The only solution? To escape to a better, safer world. And so a motley crew is formed: Elsie; Shalom, a grumpy pig who’s recently converted to Judaism; and Tom, a suave turkey who can’t fly, but can work an iPhone with his beak. Toting stolen passports and slapdash human disguises, they head for the airport…
My thoughts: While I’m normally a fast reader it’s been a long time since I read 200 pages before lunchtime and fitting in two customer appointments as well! It’s not a complicated read!
It’s the simple tale of cow discovers truth of animal farms and decides along with her pig & turkey friends to escape the confines of her farm before she ends up beef patty and go off and find herself. You really need to be suspending any form of reality to read this book. How else can you accept that a bunch of animals can pass as humans walking through an airport – not to mention a turkey flying a jet plane with no training.

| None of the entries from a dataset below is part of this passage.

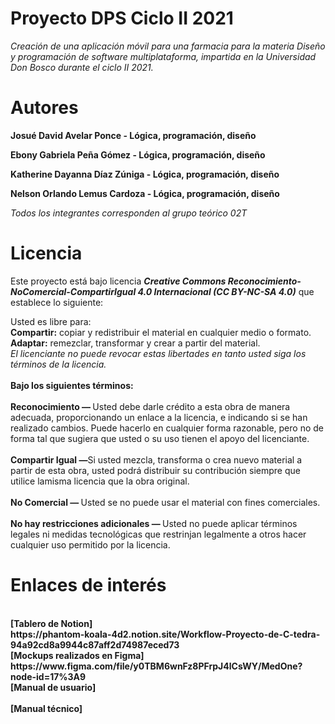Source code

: # Proyecto DPS Ciclo II 2021

<i>Creación de una aplicación móvil para una farmacia para la materia Diseño y programación de software multiplataforma, impartida en la Universidad Don Bosco durante el ciclo II 2021.</i>

# Autores
<b>Josué David Avelar Ponce - Lógica, programación, diseño</b>

<b>Ebony Gabriela Peña Gómez - Lógica, programación, diseño</b>

<b>Katherine Dayanna Díaz Zúniga - Lógica, programación, diseño</b>

<b>Nelson Orlando Lemus Cardoza - Lógica, programación, diseño</b>

<i>Todos los integrantes corresponden al grupo teórico 02T</i>

# Licencia

Este proyecto está bajo licencia <b><i>Creative Commons Reconocimiento-NoComercial-CompartirIgual 4.0 Internacional (CC BY-NC-SA 4.0)</i></b> que establece lo siguiente:

Usted es libre para:
<br><b> Compartir:</b> copiar y redistribuir el material en cualquier medio o formato.
<br><b> Adaptar:</b> remezclar, transformar y crear a partir del material.
<br>
<i>El licenciante no puede revocar estas libertades en tanto usted siga los términos de la licencia.</i>
<br><br>
<b>Bajo los siguientes términos:</b>
<br><br><b>Reconocimiento — </b>Usted debe darle crédito a esta obra de manera adecuada, proporcionando un enlace a la licencia, e indicando si se han realizado cambios. Puede hacerlo en cualquier forma razonable, pero no de forma tal que sugiera que usted o su uso tienen el apoyo del licenciante.
<br><br><b>Compartir Igual —</b>Si usted mezcla, transforma o crea nuevo material a partir de esta obra, usted podrá distribuir su contribución siempre que utilice lamisma licencia que la obra original.
<br><br><b>No Comercial — </b>Usted se no puede usar el material con fines comerciales.
<br><br><b>No hay restricciones adicionales — </b>Usted no puede aplicar términos legales ni medidas tecnológicas que restrinjan legalmente a otros hacer cualquier uso permitido por la licencia.
<br>
# Enlaces de interés
<br>
<b>[Tablero de Notion]
<br>https://phantom-koala-4d2.notion.site/Workflow-Proyecto-de-C-tedra-94a92cd8a9944c87aff2d74987eced73
  
<br>
<b>[Mockups realizados en Figma]
<br>https://www.figma.com/file/y0TBM6wnFz8PFrpJ4lCsWY/MedOne?node-id=17%3A9

<br>
<b>[Manual de usuario]
<br>

<br>
<b>[Manual técnico]
<br>

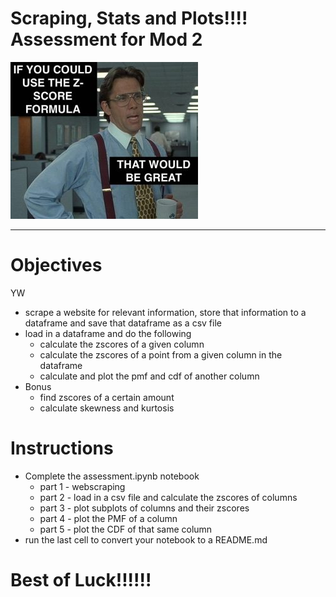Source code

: # Scraping, Stats and Plots!!!! Assessment for Mod 2

<img src="images/zscore-meme.jpg"/>

-----

# Objectives
YW
* scrape a website for relevant information, store that information to a dataframe and save that dataframe as a csv file
* load in a dataframe and do the following
    * calculate the zscores of a given column
    * calculate the zscores of a point from a given column in the dataframe
    * calculate and plot the pmf and cdf of another column
* Bonus
    * find zscores of a certain amount
    * calculate skewness and kurtosis
    

# Instructions
* Complete the assessment.ipynb notebook
    * part 1 - webscraping
    * part 2 - load in a csv file and calculate the zscores of columns 
    * part 3 - plot subplots of columns and their zscores
    * part 4 - plot the PMF of a column
    * part 5 - plot the CDF of that same column
* run the last cell to convert your notebook to a README.md

# Best of Luck!!!!!!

There are elements of social commentary such as the nature of battery farming and also a few chapters involving the fighting in Israel but as a children’s book being read by adults (Duchovny’s description) they’re not delved into too deep and could be described as a little simplistic. However if you’re reading it aged 10 it would be totally age appropriate.
It’s also littered with pop culture references and slang. It would appear Elsie the cow could pass for a 13 year old girl if I compare her speech to my nieces. But you know it didn’t annoy me.
this is a book that looks to be totally dividing based on Goodreads reviews. Personally I really enjoyed it. It’s nice to read a celebrity book that’s not completely up it’s own backside, doesn’t pretend to be literary and was written for fun and to amuse his children. Interesting that it was actually written originally as a screen play (animation for adults) and quite often the prose switches to a screen play format. I like it when authors play about with format. As someone who has taken creative writing at degree level I hated the idea of rules in fiction. I prefer authors when they let loose and write as they feel not what is dictated by others.
Overall a speedy enjoyable read, its fun and light and a quick win for getting your Goodreads figures up!